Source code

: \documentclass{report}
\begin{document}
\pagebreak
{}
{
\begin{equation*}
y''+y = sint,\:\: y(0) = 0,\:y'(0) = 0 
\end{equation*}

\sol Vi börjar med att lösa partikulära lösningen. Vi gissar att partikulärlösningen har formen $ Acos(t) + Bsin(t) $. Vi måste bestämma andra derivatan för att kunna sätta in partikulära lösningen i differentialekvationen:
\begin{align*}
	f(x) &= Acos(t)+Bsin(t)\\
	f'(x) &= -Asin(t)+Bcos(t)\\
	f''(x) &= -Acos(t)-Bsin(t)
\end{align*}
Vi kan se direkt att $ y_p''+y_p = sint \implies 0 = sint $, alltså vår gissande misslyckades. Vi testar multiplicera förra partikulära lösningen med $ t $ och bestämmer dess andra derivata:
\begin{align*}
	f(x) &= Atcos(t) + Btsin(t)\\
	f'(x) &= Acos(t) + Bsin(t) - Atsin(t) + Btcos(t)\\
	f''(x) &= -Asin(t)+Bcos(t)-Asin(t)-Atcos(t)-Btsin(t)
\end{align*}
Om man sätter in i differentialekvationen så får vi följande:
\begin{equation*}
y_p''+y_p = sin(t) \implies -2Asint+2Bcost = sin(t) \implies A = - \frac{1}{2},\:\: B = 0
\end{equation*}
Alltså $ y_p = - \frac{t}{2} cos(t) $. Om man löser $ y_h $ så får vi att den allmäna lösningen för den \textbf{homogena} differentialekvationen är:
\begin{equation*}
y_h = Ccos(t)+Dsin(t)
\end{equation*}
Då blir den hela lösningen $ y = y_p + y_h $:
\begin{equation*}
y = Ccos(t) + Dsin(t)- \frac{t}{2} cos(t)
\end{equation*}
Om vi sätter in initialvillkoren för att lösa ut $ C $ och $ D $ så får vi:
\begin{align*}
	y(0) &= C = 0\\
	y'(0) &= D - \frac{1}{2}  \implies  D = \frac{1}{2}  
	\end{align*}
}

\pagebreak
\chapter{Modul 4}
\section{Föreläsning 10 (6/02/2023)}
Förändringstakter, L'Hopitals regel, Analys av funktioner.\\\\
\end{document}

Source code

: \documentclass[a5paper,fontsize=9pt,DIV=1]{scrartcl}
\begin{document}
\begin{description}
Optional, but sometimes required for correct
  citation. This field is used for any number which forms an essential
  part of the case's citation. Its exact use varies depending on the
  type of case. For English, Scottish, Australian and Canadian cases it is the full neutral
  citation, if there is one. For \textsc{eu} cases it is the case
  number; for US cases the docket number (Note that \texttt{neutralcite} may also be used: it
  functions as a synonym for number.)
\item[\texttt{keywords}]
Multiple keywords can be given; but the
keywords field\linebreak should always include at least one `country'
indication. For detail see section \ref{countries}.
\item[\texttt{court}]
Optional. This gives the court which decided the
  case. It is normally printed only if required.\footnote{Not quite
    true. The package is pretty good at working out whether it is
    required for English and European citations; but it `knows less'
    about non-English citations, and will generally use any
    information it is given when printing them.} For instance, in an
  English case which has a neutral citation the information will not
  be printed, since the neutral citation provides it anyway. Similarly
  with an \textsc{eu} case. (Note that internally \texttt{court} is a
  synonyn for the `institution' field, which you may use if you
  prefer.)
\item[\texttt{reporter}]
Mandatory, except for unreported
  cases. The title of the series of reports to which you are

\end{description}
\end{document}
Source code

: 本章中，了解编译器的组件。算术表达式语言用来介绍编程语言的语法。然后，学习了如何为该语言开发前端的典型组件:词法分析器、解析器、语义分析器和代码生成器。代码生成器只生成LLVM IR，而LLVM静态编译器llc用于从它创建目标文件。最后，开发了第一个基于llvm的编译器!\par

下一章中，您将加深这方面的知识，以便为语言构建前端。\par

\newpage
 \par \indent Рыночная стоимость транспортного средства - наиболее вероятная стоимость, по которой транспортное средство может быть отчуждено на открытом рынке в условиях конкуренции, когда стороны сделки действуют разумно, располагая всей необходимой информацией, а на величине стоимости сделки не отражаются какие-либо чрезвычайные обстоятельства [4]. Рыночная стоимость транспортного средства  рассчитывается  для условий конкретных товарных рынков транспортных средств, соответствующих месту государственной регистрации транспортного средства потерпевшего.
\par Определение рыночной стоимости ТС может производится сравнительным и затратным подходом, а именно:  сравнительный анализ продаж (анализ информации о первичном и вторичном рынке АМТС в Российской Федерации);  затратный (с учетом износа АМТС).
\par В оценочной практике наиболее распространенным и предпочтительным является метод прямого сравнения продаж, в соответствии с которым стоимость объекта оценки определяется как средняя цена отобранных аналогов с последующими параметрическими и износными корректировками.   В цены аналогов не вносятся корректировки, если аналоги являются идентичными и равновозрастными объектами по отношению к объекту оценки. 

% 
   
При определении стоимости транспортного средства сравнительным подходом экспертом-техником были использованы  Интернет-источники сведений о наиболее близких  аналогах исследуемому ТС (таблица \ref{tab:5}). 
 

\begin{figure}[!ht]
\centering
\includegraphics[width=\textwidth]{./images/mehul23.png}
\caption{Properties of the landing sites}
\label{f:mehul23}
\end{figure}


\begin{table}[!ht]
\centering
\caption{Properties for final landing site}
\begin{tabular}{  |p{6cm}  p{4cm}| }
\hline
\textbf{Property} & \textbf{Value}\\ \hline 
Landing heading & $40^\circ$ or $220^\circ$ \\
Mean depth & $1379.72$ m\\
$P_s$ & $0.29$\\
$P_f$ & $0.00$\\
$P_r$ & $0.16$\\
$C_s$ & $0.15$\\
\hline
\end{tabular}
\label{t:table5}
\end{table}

==

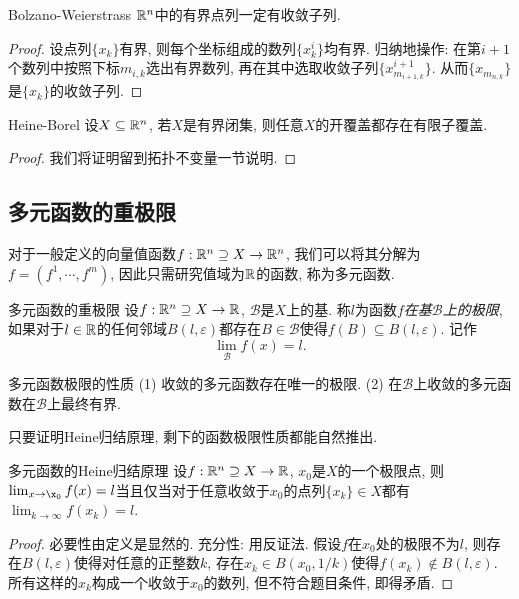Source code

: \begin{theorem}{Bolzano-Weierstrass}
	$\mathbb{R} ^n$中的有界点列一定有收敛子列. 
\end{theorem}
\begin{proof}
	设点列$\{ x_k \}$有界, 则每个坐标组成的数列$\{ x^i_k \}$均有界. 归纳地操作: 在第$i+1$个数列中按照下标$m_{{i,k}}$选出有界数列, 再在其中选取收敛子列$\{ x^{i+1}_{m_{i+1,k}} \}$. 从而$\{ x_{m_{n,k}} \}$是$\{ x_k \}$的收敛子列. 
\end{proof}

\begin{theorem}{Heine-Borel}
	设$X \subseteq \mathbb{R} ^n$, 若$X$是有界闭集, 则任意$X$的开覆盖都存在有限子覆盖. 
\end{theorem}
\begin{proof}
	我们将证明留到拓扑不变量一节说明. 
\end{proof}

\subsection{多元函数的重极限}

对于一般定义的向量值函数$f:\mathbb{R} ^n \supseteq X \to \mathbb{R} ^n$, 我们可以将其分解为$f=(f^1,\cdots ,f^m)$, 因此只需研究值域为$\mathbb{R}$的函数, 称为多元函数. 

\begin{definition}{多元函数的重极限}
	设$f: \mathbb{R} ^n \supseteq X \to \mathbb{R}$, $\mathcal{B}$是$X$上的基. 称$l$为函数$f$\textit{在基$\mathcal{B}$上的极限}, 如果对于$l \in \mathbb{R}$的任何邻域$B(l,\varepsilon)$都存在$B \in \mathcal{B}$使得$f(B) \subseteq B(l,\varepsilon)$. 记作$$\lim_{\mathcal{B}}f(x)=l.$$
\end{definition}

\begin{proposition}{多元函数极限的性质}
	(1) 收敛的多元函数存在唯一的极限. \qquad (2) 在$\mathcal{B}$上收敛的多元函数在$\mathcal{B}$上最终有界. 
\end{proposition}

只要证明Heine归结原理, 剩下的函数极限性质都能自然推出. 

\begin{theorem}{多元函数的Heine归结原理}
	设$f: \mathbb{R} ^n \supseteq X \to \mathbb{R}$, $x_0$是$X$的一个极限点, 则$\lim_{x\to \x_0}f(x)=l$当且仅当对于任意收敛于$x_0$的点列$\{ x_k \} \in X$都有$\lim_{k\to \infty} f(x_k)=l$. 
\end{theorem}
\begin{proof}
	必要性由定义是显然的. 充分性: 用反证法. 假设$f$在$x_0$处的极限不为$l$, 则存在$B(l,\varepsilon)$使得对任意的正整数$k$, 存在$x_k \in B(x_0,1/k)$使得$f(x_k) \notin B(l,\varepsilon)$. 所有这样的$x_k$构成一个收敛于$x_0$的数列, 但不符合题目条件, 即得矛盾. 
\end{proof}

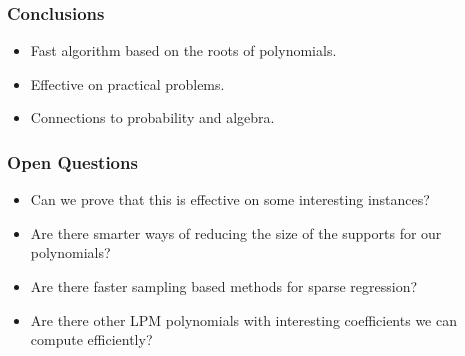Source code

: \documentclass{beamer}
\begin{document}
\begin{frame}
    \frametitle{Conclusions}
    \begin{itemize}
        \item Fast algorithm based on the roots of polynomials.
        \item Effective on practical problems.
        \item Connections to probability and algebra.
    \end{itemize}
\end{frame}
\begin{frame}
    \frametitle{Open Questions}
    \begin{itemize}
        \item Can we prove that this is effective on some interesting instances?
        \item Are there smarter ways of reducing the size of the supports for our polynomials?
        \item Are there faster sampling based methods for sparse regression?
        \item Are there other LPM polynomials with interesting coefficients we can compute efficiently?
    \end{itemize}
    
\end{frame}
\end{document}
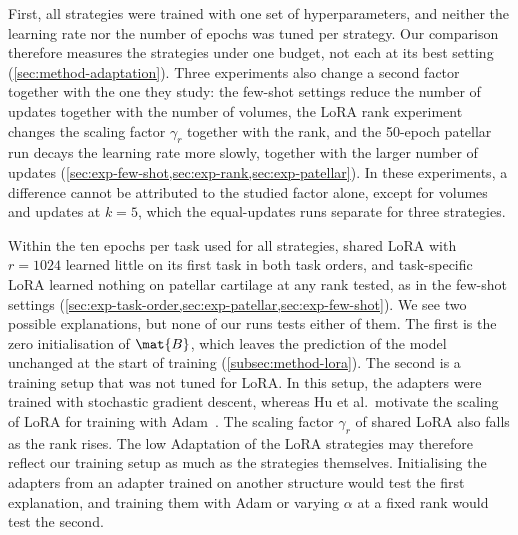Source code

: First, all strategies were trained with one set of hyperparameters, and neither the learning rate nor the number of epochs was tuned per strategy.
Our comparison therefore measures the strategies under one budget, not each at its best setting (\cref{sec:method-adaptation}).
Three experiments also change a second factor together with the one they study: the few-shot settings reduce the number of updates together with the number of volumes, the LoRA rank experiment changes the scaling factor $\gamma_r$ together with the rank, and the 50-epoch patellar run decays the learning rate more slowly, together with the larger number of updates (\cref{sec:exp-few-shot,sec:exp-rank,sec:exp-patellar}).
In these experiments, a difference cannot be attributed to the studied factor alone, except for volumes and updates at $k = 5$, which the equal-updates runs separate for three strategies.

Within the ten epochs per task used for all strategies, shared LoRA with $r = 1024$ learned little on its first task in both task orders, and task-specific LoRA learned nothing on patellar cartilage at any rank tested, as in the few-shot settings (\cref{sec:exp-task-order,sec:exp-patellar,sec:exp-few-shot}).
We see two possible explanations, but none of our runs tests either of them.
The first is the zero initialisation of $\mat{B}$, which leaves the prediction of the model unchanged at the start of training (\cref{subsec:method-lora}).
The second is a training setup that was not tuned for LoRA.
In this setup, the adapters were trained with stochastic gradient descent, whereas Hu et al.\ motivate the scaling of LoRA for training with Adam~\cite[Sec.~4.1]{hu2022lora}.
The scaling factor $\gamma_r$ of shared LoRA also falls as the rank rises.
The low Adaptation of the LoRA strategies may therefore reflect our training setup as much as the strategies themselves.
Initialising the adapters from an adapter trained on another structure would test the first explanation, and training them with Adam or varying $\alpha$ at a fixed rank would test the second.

---

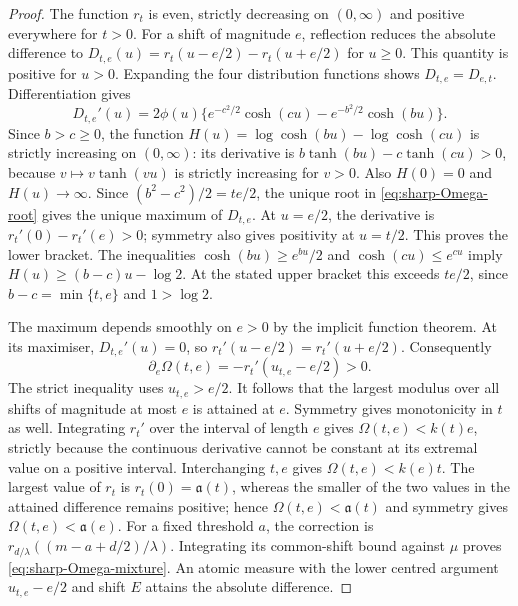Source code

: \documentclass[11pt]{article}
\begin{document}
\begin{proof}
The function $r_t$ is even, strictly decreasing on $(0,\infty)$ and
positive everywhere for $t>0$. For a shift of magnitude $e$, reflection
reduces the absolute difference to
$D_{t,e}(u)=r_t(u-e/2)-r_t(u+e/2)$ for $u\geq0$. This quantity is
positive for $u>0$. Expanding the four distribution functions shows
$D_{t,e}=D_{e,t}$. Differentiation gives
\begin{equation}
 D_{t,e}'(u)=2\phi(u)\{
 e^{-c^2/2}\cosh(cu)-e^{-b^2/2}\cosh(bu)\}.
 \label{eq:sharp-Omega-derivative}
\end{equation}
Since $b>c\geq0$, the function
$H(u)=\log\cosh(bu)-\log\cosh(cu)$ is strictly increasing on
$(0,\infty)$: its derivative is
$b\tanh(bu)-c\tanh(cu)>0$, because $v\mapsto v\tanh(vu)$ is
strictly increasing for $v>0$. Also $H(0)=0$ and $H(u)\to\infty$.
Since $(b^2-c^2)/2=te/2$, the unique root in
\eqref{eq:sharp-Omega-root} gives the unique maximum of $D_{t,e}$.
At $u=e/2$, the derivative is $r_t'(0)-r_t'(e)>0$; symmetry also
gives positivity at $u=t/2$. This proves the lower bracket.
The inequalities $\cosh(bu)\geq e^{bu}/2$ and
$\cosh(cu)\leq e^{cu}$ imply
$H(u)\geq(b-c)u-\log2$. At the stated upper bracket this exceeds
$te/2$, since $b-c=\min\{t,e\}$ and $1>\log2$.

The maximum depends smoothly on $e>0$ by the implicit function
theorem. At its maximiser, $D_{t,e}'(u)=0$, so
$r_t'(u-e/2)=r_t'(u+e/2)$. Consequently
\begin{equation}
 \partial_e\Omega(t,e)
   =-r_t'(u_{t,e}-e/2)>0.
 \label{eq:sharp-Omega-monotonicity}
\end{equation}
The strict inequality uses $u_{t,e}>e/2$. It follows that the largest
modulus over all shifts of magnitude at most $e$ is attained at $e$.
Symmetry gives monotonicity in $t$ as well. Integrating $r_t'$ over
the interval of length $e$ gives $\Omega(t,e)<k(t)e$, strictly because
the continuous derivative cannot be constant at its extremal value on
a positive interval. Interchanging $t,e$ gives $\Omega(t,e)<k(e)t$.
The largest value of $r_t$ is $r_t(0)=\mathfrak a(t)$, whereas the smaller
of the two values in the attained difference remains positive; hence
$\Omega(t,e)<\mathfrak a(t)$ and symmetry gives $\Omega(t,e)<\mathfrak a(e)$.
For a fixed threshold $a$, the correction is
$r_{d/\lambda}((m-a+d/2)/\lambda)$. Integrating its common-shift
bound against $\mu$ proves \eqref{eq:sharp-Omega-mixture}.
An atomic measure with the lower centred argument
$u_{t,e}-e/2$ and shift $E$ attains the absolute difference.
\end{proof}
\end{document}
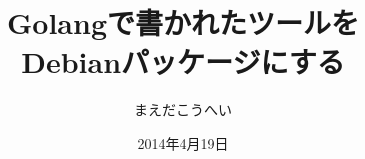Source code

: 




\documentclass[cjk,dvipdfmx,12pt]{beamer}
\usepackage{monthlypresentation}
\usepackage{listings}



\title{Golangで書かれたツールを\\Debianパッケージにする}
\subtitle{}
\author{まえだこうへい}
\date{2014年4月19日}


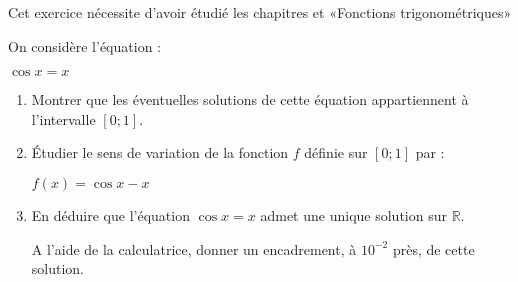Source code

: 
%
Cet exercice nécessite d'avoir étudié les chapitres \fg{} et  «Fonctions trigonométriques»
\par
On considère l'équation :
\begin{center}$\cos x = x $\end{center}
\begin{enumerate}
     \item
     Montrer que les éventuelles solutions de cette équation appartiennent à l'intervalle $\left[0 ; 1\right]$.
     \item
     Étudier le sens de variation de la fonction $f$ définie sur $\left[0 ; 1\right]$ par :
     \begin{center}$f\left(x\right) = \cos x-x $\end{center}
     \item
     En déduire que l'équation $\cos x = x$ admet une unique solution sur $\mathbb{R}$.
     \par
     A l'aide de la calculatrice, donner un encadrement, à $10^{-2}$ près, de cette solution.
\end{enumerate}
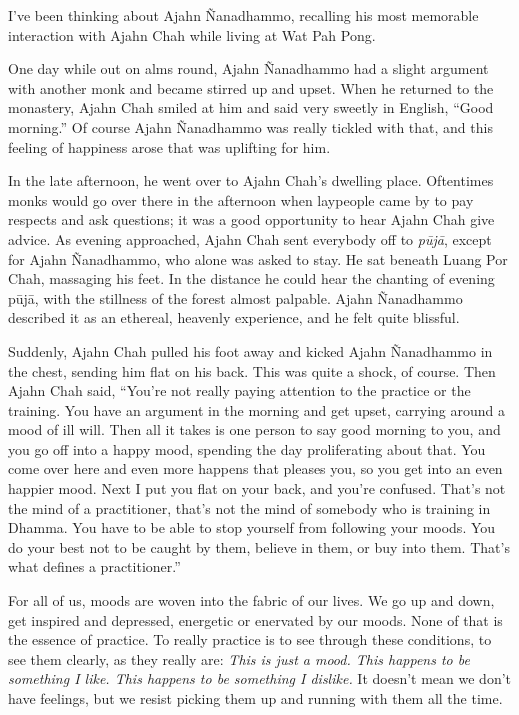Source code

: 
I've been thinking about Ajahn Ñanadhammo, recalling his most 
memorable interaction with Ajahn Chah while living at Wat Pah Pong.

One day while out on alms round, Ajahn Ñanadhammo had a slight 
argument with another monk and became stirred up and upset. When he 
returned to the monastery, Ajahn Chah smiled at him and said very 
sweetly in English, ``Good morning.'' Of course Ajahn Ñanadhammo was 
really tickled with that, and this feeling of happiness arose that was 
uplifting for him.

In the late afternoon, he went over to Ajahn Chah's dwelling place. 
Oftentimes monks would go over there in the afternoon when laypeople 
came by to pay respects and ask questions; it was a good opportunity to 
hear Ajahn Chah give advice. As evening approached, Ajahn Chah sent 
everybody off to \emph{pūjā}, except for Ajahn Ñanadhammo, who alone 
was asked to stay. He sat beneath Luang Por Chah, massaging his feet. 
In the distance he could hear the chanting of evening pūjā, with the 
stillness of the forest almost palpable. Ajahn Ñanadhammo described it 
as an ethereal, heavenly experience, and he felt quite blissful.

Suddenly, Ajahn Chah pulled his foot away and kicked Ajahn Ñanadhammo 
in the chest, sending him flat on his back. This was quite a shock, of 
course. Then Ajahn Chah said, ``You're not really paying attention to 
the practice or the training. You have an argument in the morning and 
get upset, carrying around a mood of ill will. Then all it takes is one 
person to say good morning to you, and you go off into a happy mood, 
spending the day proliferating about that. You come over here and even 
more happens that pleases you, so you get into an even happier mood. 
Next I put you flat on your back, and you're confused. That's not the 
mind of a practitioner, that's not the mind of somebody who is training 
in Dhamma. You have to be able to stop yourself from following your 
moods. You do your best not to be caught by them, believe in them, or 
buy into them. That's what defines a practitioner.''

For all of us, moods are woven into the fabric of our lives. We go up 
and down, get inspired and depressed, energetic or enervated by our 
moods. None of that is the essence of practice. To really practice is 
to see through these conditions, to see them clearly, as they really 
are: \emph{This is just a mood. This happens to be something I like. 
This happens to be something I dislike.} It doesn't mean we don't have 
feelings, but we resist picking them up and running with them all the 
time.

■ TASK GOAL
Copy all lines from the material above that hold the word "supseteq".

■ EXERCISE ANSWER
对于一般定义的向量值函数$f:\mathbb{R} ^n \supseteq X \to \mathbb{R} ^n$, 我们可以将其分解为$f=(f^1,\cdots ,f^m)$, 因此只需研究值域为$\mathbb{R}$的函数, 称为多元函数. 
	设$f: \mathbb{R} ^n \supseteq X \to \mathbb{R}$, $\mathcal{B}$是$X$上的基. 称$l$为函数$f$\textit{在基$\mathcal{B}$上的极限}, 如果对于$l \in \mathbb{R}$的任何邻域$B(l,\varepsilon)$都存在$B \in \mathcal{B}$使得$f(B) \subseteq B(l,\varepsilon)$. 记作$$\lim_{\mathcal{B}}f(x)=l.$$
	设$f: \mathbb{R} ^n \supseteq X \to \mathbb{R}$, $x_0$是$X$的一个极限点, 则$\lim_{x\to \x_0}f(x)=l$当且仅当对于任意收敛于$x_0$的点列$\{ x_k \} \in X$都有$\lim_{k\to \infty} f(x_k)=l$. 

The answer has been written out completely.